WORK ORDER: Count how many lines in this material contain "wino". The answer is that number alone.

DATA FOR THIS EXERCISE:
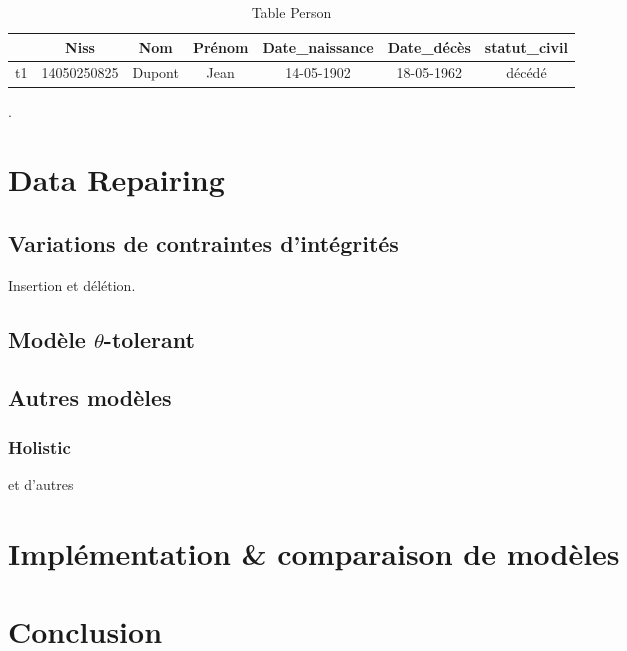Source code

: \documentclass[letterpaper, 12pt]{report}
\begin{document}
\begin{table}[H]
	\centering
	\begin{tabular}{|c|c c c c c c|}
	\hline
	    & Niss & Nom & Prénom & Date\_naissance & Date\_décès & statut\_civil\\
	\hline
	 t1 & 14050250825 & Dupont & Jean & 14-05-1902 & 18-05-1962 & décédé \\
	\hline
	 
	 \hline
	\end{tabular}
	\caption{\label{tableMain} Table Person}.
\end{table}

\section{}

\chapter{Data Repairing}
\section{Variations de contraintes d'intégrités}
Insertion et délétion.
\section{Modèle $\theta$-tolerant}
\section{Autres modèles}
\subsection{Holistic}
 et d'autres

\chapter{Implémentation \& comparaison de modèles}
\chapter{Conclusion}






\newpage
\appendix
\end{document}

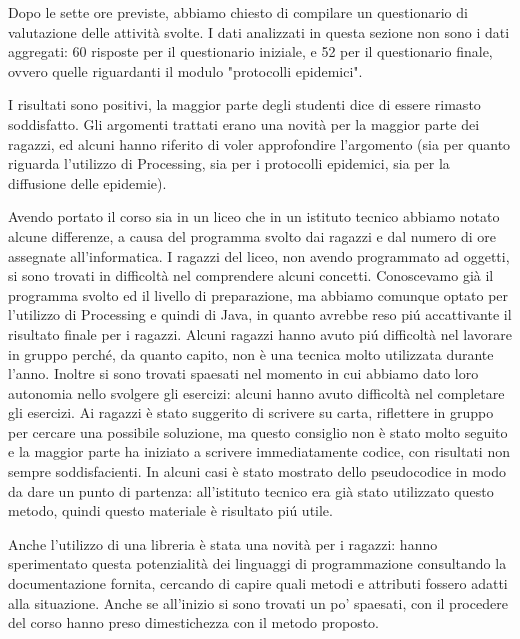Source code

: Dopo le sette ore previste, abbiamo chiesto di compilare un questionario di valutazione delle attività svolte.  I dati analizzati in questa sezione non sono i dati aggregati: 60 risposte per il questionario iniziale, e 52 per il questionario finale, ovvero quelle riguardanti il modulo "protocolli epidemici".

I risultati sono positivi, la maggior parte degli studenti dice di essere rimasto soddisfatto. Gli argomenti trattati erano una novità per la maggior parte dei ragazzi, ed alcuni hanno riferito di voler approfondire l'argomento (sia per quanto riguarda l'utilizzo di Processing, sia per i protocolli epidemici, sia per la diffusione delle epidemie). 

Avendo portato il corso sia in un liceo che in un istituto tecnico abbiamo notato alcune differenze, a causa del programma svolto dai ragazzi e dal numero di ore assegnate all'informatica. I ragazzi del liceo, non avendo programmato ad oggetti, si sono trovati in difficoltà nel comprendere alcuni concetti. Conoscevamo già il programma svolto ed il livello di preparazione, ma abbiamo comunque optato per l'utilizzo di Processing e quindi di Java, in quanto avrebbe reso piú accattivante il risultato finale per i ragazzi. Alcuni ragazzi hanno avuto piú difficoltà nel lavorare in gruppo perché, da quanto capito, non è una tecnica molto utilizzata durante l'anno. Inoltre si sono trovati spaesati nel momento in cui abbiamo dato loro autonomia nello svolgere gli esercizi: alcuni hanno avuto difficoltà nel completare gli esercizi. Ai ragazzi è stato suggerito di scrivere su carta, riflettere in gruppo per cercare una possibile soluzione, ma questo consiglio non è stato molto seguito e la maggior parte ha iniziato a scrivere immediatamente codice, con risultati non sempre soddisfacienti. In alcuni casi è stato mostrato dello pseudocodice in modo da dare un punto di partenza: all'istituto tecnico era già stato utilizzato questo metodo, quindi questo materiale è risultato piú utile.

Anche l'utilizzo di una libreria è stata una novità per i ragazzi: hanno sperimentato questa potenzialità dei linguaggi di programmazione consultando la documentazione fornita, cercando di capire quali metodi e attributi fossero adatti alla situazione. Anche se all'inizio si sono trovati un po' spaesati, con il procedere del corso hanno preso dimestichezza con il metodo proposto.

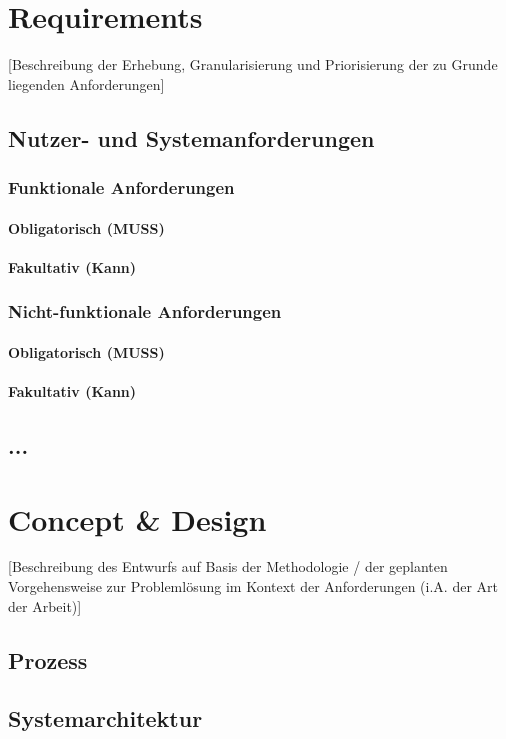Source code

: \documentclass[oneside,bibliography=totocnumbered,BCOR=5mm]{scrbook}%
\theoremstyle{definition}
\theoremstyle{definition}
\theoremstyle{definition}
\theoremstyle{definition}
\theoremstyle{definition}
\theoremstyle{definition}
\begin{document}
\chapter{Requirements}
[Beschreibung der Erhebung, Granularisierung und Priorisierung der zu Grunde liegenden Anforderungen]
\section{Nutzer- und Systemanforderungen}
\subsection{Funktionale Anforderungen}
\subsubsection{Obligatorisch (MUSS)}
\subsubsection{Fakultativ (Kann)}
\subsection{Nicht-funktionale Anforderungen}

\subsubsection{Obligatorisch (MUSS)}
\subsubsection{Fakultativ (Kann)}
\section{...}




\chapter{Concept \& Design}
[Beschreibung des Entwurfs auf Basis der Methodologie / der geplanten Vorgehensweise zur Probleml\"osung im Kontext der Anforderungen (i.A. der Art der Arbeit)]
\section{Prozess}
\section{Systemarchitektur}
\end{document}
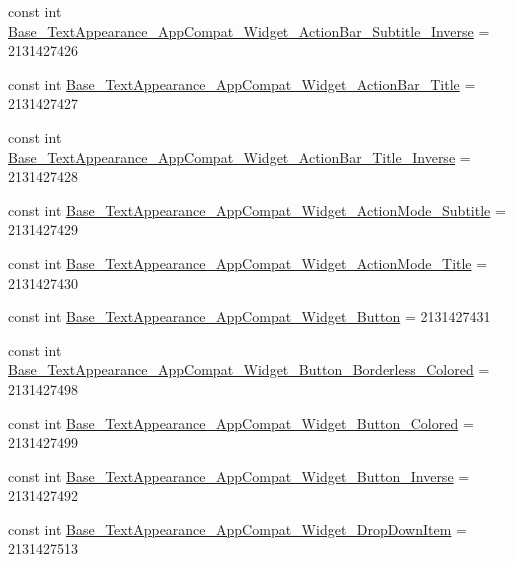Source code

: \begin{DoxyCompactItemize}
\item 
const int \mbox{\hyperlink{class_f_w_p_s___app_1_1_droid_1_1_resource_1_1_style_ac8695353aa13c32f3f72d845f4e8f5a7}{Base\+\_\+\+Text\+Appearance\+\_\+\+App\+Compat\+\_\+\+Widget\+\_\+\+Action\+Bar\+\_\+\+Subtitle\+\_\+\+Inverse}} = 2131427426
\item 
const int \mbox{\hyperlink{class_f_w_p_s___app_1_1_droid_1_1_resource_1_1_style_a867cd28e76c56a3e4b4b536a3a21e125}{Base\+\_\+\+Text\+Appearance\+\_\+\+App\+Compat\+\_\+\+Widget\+\_\+\+Action\+Bar\+\_\+\+Title}} = 2131427427
\item 
const int \mbox{\hyperlink{class_f_w_p_s___app_1_1_droid_1_1_resource_1_1_style_a1a69acbfc9f45ac9fa27b526e5882375}{Base\+\_\+\+Text\+Appearance\+\_\+\+App\+Compat\+\_\+\+Widget\+\_\+\+Action\+Bar\+\_\+\+Title\+\_\+\+Inverse}} = 2131427428
\item 
const int \mbox{\hyperlink{class_f_w_p_s___app_1_1_droid_1_1_resource_1_1_style_ab47a1a8b4b65b94ee8d8eb38e876509e}{Base\+\_\+\+Text\+Appearance\+\_\+\+App\+Compat\+\_\+\+Widget\+\_\+\+Action\+Mode\+\_\+\+Subtitle}} = 2131427429
\item 
const int \mbox{\hyperlink{class_f_w_p_s___app_1_1_droid_1_1_resource_1_1_style_a7d8d2cd15b79580887f6addd8806a98a}{Base\+\_\+\+Text\+Appearance\+\_\+\+App\+Compat\+\_\+\+Widget\+\_\+\+Action\+Mode\+\_\+\+Title}} = 2131427430
\item 
const int \mbox{\hyperlink{class_f_w_p_s___app_1_1_droid_1_1_resource_1_1_style_a40fca5292e58e33f8b50daaeaef1de1f}{Base\+\_\+\+Text\+Appearance\+\_\+\+App\+Compat\+\_\+\+Widget\+\_\+\+Button}} = 2131427431
\item 
const int \mbox{\hyperlink{class_f_w_p_s___app_1_1_droid_1_1_resource_1_1_style_a03ecdfb9e8ba78121e6ab24c289f5357}{Base\+\_\+\+Text\+Appearance\+\_\+\+App\+Compat\+\_\+\+Widget\+\_\+\+Button\+\_\+\+Borderless\+\_\+\+Colored}} = 2131427498
\item 
const int \mbox{\hyperlink{class_f_w_p_s___app_1_1_droid_1_1_resource_1_1_style_a3b0ad53f38682264dadb0cc3fadc355b}{Base\+\_\+\+Text\+Appearance\+\_\+\+App\+Compat\+\_\+\+Widget\+\_\+\+Button\+\_\+\+Colored}} = 2131427499
\item 
const int \mbox{\hyperlink{class_f_w_p_s___app_1_1_droid_1_1_resource_1_1_style_a344eb93d2541ceb489667fb394102782}{Base\+\_\+\+Text\+Appearance\+\_\+\+App\+Compat\+\_\+\+Widget\+\_\+\+Button\+\_\+\+Inverse}} = 2131427492
\item 
const int \mbox{\hyperlink{class_f_w_p_s___app_1_1_droid_1_1_resource_1_1_style_a033dca630f6508f4067020bbff8836bb}{Base\+\_\+\+Text\+Appearance\+\_\+\+App\+Compat\+\_\+\+Widget\+\_\+\+Drop\+Down\+Item}} = 2131427513

\end{DoxyCompactItemize}
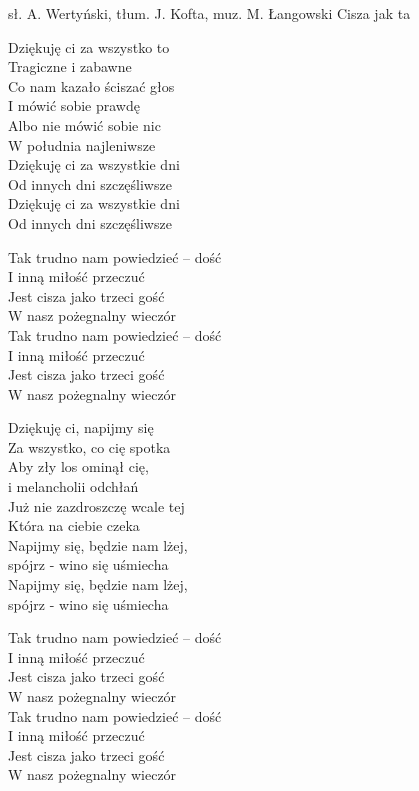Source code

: {sł. A. Wertyński, tłum. J. Kofta, muz. M. Łangowski}
{Cisza jak ta}
\begin{text}
    \begin{tinyTwelve}
    \hfill\break
    \hfill\break
    \hfill\break
    \hfill\break
Dziękuję ci za wszystko to \\
Tragiczne i zabawne \\
Co nam kazało ściszać głos \\
I mówić sobie prawdę \\
Albo nie mówić sobie nic \\
W południa najleniwsze \\
Dziękuję ci za wszystkie dni \\
Od innych dni szczęśliwsze \\
Dziękuję ci za wszystkie dni \\
Od innych dni szczęśliwsze

\vin Tak trudno nam powiedzieć – dość \\
\vin I inną miłość przeczuć \\
\vin Jest cisza jako trzeci gość \\
\vin W nasz pożegnalny wieczór \\
\vin Tak trudno nam powiedzieć – dość \\
\vin I inną miłość przeczuć \\
\vin Jest cisza jako trzeci gość \\
\vin W nasz pożegnalny wieczór

    \hfill\break
    \hfill\break
Dziękuję ci, napijmy się \\
Za wszystko, co cię spotka \\
Aby zły los ominął cię, \\
i melancholii odchłań \\
Już nie zazdroszczę wcale tej \\
Która na ciebie czeka \\
Napijmy się, będzie nam lżej, \\
spójrz - wino się uśmiecha \\
Napijmy się, będzie nam lżej, \\
spójrz - wino się uśmiecha

\vin Tak trudno nam powiedzieć – dość \\
\vin I inną miłość przeczuć \\
\vin Jest cisza jako trzeci gość \\
\vin W nasz pożegnalny wieczór \\
\vin Tak trudno nam powiedzieć – dość \\
\vin I inną miłość przeczuć \\
\vin Jest cisza jako trzeci gość \\
\vin W nasz pożegnalny wieczór


\end{tinyTwelve}
\end{text}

RESULT OF THIS TASK: 2